§ TASK TO COMPLETE
Repeat exactly the lines of the listing below, please, starting with the first and ending with the line containing "1. Docker Daemon运行于主机上,处理服务请求."; leave out the rest.

==================================================

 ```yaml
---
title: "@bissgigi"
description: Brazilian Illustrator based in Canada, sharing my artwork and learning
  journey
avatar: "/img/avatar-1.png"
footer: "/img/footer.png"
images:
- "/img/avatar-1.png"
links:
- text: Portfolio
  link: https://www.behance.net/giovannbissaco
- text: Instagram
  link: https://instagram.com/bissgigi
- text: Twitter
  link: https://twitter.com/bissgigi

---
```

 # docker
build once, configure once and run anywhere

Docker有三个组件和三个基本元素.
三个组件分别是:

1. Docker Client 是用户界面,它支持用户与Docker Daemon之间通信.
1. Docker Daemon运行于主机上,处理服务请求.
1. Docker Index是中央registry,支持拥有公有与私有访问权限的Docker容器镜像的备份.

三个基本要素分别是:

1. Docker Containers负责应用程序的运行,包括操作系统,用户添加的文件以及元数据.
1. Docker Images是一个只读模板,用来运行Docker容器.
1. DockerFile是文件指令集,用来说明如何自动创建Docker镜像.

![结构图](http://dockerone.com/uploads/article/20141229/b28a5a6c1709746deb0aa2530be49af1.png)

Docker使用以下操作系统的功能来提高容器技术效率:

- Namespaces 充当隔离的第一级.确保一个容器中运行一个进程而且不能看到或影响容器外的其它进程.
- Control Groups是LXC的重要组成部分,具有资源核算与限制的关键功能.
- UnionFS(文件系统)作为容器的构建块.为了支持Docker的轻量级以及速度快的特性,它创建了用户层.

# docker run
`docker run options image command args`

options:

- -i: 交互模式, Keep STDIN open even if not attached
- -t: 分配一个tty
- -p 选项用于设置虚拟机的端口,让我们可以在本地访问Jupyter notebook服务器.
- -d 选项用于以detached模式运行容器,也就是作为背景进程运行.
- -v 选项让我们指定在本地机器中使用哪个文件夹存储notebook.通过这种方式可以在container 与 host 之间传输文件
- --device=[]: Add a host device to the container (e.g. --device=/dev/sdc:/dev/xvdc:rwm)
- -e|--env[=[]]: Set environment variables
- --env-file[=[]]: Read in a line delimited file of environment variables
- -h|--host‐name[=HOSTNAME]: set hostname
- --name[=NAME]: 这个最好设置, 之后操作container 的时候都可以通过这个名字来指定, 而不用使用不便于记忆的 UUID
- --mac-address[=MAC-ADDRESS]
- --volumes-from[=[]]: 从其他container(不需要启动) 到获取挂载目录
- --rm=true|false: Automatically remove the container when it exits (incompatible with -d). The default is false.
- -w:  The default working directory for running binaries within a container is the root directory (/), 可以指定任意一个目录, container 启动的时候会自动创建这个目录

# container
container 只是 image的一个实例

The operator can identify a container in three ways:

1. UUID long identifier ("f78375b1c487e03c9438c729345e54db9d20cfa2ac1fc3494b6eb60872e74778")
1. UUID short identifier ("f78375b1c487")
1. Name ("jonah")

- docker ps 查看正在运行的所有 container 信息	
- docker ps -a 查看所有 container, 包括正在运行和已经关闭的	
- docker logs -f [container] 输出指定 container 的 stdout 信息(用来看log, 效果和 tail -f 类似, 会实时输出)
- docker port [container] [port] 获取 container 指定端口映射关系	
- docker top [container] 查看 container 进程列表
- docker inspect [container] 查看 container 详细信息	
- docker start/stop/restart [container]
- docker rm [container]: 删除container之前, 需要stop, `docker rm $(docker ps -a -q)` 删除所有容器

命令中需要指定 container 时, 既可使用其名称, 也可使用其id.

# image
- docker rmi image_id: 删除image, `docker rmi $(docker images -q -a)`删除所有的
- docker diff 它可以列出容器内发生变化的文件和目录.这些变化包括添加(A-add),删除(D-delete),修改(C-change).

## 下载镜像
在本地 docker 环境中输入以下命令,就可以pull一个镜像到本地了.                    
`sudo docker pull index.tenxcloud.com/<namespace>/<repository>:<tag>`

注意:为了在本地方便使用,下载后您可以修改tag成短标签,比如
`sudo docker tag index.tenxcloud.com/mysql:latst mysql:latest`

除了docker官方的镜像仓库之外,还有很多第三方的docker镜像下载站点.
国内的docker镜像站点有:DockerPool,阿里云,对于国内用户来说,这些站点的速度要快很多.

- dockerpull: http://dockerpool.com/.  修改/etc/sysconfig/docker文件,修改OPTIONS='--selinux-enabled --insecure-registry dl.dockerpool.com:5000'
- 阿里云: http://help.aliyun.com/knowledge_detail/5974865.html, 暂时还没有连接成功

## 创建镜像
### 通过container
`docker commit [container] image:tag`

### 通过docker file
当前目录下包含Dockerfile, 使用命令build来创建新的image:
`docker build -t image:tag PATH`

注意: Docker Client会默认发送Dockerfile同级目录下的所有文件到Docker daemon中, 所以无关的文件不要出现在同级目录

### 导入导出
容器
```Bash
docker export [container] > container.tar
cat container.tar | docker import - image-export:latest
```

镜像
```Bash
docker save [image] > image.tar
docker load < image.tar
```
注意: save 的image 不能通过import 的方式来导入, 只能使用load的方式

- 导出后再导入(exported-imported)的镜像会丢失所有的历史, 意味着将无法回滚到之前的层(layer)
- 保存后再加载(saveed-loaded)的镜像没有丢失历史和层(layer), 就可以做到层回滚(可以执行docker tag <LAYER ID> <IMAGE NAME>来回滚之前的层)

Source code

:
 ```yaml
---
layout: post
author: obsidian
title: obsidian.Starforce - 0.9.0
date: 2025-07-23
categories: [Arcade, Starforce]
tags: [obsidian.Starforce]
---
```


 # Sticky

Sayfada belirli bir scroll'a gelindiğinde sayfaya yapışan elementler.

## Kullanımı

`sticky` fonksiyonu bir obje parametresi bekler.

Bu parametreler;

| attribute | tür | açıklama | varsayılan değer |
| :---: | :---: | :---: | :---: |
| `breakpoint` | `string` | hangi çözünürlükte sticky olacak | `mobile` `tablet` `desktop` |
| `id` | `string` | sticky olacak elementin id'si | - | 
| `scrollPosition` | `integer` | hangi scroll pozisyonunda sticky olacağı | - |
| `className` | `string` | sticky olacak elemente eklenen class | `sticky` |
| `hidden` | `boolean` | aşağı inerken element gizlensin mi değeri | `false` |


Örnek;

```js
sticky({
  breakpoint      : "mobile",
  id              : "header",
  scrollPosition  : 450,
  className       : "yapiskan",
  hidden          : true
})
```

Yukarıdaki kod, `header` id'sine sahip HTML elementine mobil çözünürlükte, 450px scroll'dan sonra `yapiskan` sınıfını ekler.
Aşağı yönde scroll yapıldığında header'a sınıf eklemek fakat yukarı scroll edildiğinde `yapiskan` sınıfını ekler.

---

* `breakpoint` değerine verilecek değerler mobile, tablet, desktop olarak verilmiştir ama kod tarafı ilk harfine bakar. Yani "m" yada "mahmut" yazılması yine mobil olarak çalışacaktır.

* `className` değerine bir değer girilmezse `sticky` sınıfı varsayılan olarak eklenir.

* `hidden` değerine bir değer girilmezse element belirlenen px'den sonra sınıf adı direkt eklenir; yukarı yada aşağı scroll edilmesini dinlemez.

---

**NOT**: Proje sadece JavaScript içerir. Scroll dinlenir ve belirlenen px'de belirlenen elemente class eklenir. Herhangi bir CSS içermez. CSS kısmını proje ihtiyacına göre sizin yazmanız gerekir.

==================================================

§ TASK RESPONSE
 ```yaml
---
title: "@bissgigi"
description: Brazilian Illustrator based in Canada, sharing my artwork and learning
  journey
avatar: "/img/avatar-1.png"
footer: "/img/footer.png"
images:
- "/img/avatar-1.png"
links:
- text: Portfolio
  link: https://www.behance.net/giovannbissaco
- text: Instagram
  link: https://instagram.com/bissgigi
- text: Twitter
  link: https://twitter.com/bissgigi

---
```

 # docker
build once, configure once and run anywhere

Docker有三个组件和三个基本元素.
三个组件分别是:

1. Docker Client 是用户界面,它支持用户与Docker Daemon之间通信.
1. Docker Daemon运行于主机上,处理服务请求.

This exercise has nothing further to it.